I really hated seeing both your comments and that article. It is so misguided. And your comments show that you do not seem to understand two very fundamental concepts: about the mind and its relationship to education.
Education is not about getting a job per se, although it will help in that regard, but not because you learn something specific, but because a developed mind can do much more than an undeveloped mind. The mind is like the body, it needs exercise to work well.
The thesis of education is this: We are born animals with an animal mind adapted to a nomadic life. Our mind is not hardwired or adapted to the modern world we have built, or abstract thinking. To negotiate that world we must develop a new existential mind from scratch. We see this awareness by societies awareness we need K through 12 for everybody.
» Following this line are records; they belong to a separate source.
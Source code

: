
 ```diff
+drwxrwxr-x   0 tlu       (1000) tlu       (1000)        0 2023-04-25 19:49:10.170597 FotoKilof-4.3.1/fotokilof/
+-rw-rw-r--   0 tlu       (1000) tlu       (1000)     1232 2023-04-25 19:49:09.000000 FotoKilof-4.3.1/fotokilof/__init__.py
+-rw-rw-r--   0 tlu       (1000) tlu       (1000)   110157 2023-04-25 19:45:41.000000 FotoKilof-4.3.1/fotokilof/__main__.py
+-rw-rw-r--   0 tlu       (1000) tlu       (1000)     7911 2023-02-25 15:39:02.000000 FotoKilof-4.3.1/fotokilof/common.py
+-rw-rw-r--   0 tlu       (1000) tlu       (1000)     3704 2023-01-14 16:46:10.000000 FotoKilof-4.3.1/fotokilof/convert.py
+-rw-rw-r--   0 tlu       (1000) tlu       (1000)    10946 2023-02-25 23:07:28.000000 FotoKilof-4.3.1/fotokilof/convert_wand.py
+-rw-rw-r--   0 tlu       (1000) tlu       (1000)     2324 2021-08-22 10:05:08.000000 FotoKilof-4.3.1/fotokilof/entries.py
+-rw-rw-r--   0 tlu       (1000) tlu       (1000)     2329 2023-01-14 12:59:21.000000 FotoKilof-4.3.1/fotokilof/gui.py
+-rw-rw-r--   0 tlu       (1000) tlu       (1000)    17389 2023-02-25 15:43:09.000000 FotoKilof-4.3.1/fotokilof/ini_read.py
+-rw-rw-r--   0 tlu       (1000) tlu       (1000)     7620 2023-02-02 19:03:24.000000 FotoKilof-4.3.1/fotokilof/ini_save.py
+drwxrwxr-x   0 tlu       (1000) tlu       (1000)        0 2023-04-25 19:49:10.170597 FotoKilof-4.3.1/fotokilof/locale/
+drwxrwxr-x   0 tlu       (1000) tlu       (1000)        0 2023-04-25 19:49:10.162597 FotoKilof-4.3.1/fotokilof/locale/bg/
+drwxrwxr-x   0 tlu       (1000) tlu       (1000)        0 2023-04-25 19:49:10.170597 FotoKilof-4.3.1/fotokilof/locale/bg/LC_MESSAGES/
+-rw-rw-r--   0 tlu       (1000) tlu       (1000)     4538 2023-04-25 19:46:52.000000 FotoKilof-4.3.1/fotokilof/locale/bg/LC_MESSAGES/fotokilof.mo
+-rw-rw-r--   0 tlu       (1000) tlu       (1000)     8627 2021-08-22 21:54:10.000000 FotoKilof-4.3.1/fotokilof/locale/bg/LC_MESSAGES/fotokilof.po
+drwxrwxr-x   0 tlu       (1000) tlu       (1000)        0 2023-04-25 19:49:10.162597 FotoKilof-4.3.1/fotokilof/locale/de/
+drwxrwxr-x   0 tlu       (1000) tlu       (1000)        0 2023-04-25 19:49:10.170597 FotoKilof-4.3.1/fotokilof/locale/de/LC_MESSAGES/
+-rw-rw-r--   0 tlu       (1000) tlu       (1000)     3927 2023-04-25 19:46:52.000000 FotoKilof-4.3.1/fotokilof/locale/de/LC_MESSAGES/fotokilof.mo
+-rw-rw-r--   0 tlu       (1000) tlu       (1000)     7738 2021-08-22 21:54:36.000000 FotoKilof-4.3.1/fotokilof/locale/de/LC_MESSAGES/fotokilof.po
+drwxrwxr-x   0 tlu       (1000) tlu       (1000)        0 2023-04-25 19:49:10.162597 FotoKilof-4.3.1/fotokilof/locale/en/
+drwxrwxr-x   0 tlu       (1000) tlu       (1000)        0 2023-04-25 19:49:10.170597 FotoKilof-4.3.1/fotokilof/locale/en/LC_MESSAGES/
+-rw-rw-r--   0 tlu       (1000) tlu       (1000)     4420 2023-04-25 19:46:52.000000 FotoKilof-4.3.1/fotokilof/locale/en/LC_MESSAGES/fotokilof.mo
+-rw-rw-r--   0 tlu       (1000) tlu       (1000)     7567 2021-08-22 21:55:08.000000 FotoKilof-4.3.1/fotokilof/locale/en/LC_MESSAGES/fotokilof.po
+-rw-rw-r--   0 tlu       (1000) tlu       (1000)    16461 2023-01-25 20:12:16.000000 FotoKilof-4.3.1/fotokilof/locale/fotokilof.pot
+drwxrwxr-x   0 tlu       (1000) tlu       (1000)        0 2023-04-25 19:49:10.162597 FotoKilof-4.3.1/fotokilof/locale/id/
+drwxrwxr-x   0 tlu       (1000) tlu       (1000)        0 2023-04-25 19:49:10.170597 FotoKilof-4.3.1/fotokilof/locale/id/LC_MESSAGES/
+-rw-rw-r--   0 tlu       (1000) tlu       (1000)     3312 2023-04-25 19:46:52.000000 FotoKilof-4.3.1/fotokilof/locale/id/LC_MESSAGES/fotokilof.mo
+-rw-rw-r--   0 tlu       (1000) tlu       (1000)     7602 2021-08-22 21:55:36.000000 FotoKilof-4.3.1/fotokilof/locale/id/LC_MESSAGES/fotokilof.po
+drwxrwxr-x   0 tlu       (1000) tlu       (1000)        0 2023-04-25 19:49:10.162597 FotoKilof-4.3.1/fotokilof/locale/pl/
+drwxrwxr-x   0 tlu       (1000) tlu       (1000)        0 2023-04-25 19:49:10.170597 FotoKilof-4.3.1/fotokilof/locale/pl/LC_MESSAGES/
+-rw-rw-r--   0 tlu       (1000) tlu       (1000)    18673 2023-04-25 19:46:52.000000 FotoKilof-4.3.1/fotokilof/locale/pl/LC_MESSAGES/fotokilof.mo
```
But to think the mind had reached its full potential after 12 years is folly. the mind never reaches its full potential. Study just makes it smarter and smarter and smarter. And smart can find jobs better than not so smart.
1) The true value of college: "is development of the mind".
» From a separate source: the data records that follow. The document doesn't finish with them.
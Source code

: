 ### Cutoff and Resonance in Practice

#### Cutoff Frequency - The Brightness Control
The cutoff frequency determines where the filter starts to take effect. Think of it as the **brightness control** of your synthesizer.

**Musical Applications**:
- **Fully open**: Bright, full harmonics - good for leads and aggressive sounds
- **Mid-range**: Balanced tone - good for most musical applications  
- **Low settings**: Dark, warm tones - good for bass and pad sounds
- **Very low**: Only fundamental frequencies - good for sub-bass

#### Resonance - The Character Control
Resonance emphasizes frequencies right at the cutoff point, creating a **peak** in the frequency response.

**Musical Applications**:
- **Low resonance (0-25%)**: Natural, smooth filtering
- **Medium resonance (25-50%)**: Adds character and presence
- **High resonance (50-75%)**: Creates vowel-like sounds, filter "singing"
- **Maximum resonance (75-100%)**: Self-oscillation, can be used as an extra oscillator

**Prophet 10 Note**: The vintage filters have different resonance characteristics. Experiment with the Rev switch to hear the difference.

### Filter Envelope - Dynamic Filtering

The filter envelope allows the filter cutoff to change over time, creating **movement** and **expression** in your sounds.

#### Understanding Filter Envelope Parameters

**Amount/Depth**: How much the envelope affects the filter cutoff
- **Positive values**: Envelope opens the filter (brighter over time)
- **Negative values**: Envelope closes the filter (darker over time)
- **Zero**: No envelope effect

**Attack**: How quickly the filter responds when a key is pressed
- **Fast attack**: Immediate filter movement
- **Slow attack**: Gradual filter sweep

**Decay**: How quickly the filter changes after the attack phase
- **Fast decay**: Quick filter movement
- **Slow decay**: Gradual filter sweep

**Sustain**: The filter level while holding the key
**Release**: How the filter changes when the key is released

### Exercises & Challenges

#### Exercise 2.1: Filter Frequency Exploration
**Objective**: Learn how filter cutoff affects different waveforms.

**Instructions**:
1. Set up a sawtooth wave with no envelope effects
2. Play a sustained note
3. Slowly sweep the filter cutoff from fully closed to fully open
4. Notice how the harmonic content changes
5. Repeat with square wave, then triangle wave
2) What does development of the mind mean and how is it achieved?
There is a book "Outlier" which was also highlighted in Scientific American and "MInd magazine". The thesis is that it takes 10 years to develop the "expert mind". The study was done with chess players.
If you test people before they go to college and after the go to college, you will find a huge superiority in their knowledge, logic and ability to understand abstract concepts.
When I started college, I was very ignorant having a terrible high school experience because of my need to work and home life. It took me a week to write a terrible 500 word paper. Today I can dictate one in two/three minutes with no errors.
When I started college I had no idea the differences in the two major political parties, or much of anything else. When I graduated with my BS degree I had discovered and understood existentialism.
I watched how all of us developed intellectually over the four year college experience. .And later when I went to graduate school my understanding took another leap forward.
My two daughters were luckier than I was and started college with an above average high school education, yet when I ask them if college changed them they said: "a lot".
One good test would be to see how many high school graduates can understand an abstract concept like existentialism. Very few I can assure you. I taught high school. But then see how many college students understand it. There will be many more.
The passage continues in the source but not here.